En nuestra vida cotidiana, solemos estar atrapados en un monólogo interno constante. Planificamos el desayuno, repasamos la lista de tareas o analizamos una conversación que tuvimos ayer. Estamos tan ocupados traduciendo nuestra realidad en lenguaje que perdemos la capacidad de sentir la textura de la vida. Vivimos en un estado de traducción perpetua, donde la experiencia se pierde en el intento de ser explicada. Pero, ¿qué pasaría si nos permitiéramos simplemente observar sin la necesidad de ponerle un nombre a cada emoción?
Recuerdo una tarde en la que me senté frente a un lago muy tranquilo. Al principio, mi mente no dejaba de decir cosas como: el agua está fría, el cielo está gris, tengo hambre. Estaba atrapada en ese flujo de palabras. Sin embargo, poco a poco, las palabras empezaron a desvanecerse. Me quedé solo con la sensación de la brisa en mis plumas y el reflejo de la luz en el agua. En ese instante, no había pensamiento verbal, solo una conexión profunda y silencada con el entorno. Fue un momento de pura presencia, tal como sugiere Turrell.
Como tu amiga BibiDuck, te animo a que busques tus propios momentos de pensamiento sin palabras. No necesitas hacer nada extraordinario; puede ser mientras observas una planta, mientras sientes el calor del sol en tu piel o mientras escuchas el ritmo de tu propia respiración.

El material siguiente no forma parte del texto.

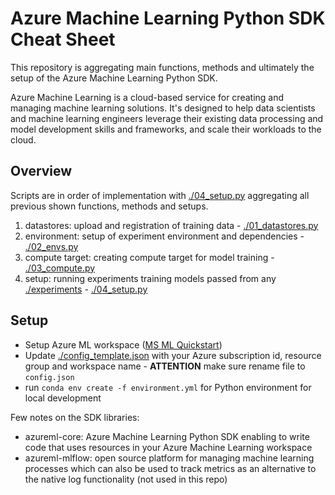 # Azure Machine Learning Python SDK Cheat Sheet

This repository is aggregating main functions, methods and ultimately the setup of the Azure Machine Learning Python SDK.

Azure Machine Learning is a cloud-based service for creating and managing machine learning solutions. It's designed to help data scientists and machine learning engineers leverage their existing data processing and model development skills and frameworks, and scale their workloads to the cloud.

## Overview
Scripts are in order of implementation with [./04_setup.py](./04_setup.py) aggregating all previous shown functions, methods and setups.
1. datastores: upload and registration of training data - [./01_datastores.py](./01_datastores.py)
2. environment: setup of experiment environment and dependencies - [./02_envs.py](./02_envs.py)
3. compute target: creating compute target for model training - [./03_compute.py](./03_compute.py)
4. setup: running experiments training models passed from any [./experiments](./experiments) - [./04_setup.py](./04_setup.py)

## Setup
* Setup Azure ML workspace ([MS ML Quickstart](https://docs.microsoft.com/en-us/azure/machine-learning/quickstart-create-resources))
* Update [./config_template.json](./config_template.json) with your Azure subscription id, resource group and workspace name - **ATTENTION** make sure rename file to `config.json`
* run `conda env create -f environment.yml` for Python environment for local development

Few notes on the SDK libraries:
* azureml-core: Azure Machine Learning Python SDK enabling to write code that uses resources in your Azure Machine Learning workspace
* azureml-mlflow: open source platform for managing machine learning processes which can also be used to track metrics as an alternative to the native log functionality (not used in this repo) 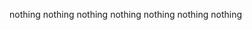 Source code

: nothing
nothing
nothing
nothing
nothing
nothing
nothing





























































































































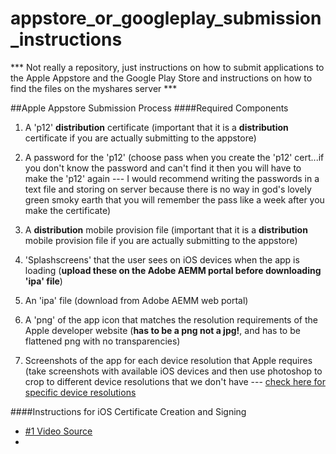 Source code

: # appstore_or_googleplay_submission_instructions
*** Not really a repository, just instructions on how to submit applications to the Apple Appstore and the Google Play Store and instructions on how to find the files on the myshares server ***

##Apple Appstore Submission Process
####Required Components
1. A 'p12' **distribution** certificate (important that it is a **distribution** certificate if you are actually submitting to the appstore)

2. A password for the 'p12' (choose pass when you create the 'p12' cert...if you don't know the password and can't find it then you will have to make the 'p12' again --- I would recommend writing the passwords in a text file and storing on server because there is no way in god's lovely green smoky earth that you will remember the pass like a week after you make the certificate)

3. A **distribution** mobile provision file (important that it is a **distribution** mobile provision file if you are actually submitting to the appstore)

4. 'Splashscreens' that the user sees on iOS devices when the app is loading (**upload these on the Adobe AEMM portal before downloading 'ipa' file**)

5. An 'ipa' file (download from Adobe AEMM web portal)

6. A 'png' of the app icon that matches the resolution requirements of the Apple developer website (**has to be a png not a jpg!**, and has to be flattened png with no transparencies)

7. Screenshots of the app for each device resolution that Apple requires (take screenshots with available iOS devices and then use photoshop to crop to different device resolutions that we don't have --- [check here for specific device resolutions](https://developer.apple.com/library/ios/documentation/LanguagesUtilities/Conceptual/iTunesConnect_Guide/Appendices/Properties.html#//apple_ref/doc/uid/TP40011225-CH26-SW2)

####Instructions for iOS Certificate Creation and Signing
- [#1 Video Source](https://www.youtube.com/watch?v=Xh2nnjttOwo)
-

Intenta dejar que las ideas fluyan sin intentar atraparlas en frases. Deja que la experiencia te atraviese sin la barrera del lenguaje.
Hoy te invito a un pequeño experimento: busca cinco minutos de silencio absoluto, donde no busques entender nada, sino simplemente permitir que todo sea. Observa qué queda de ti cuando las palabras se retiran.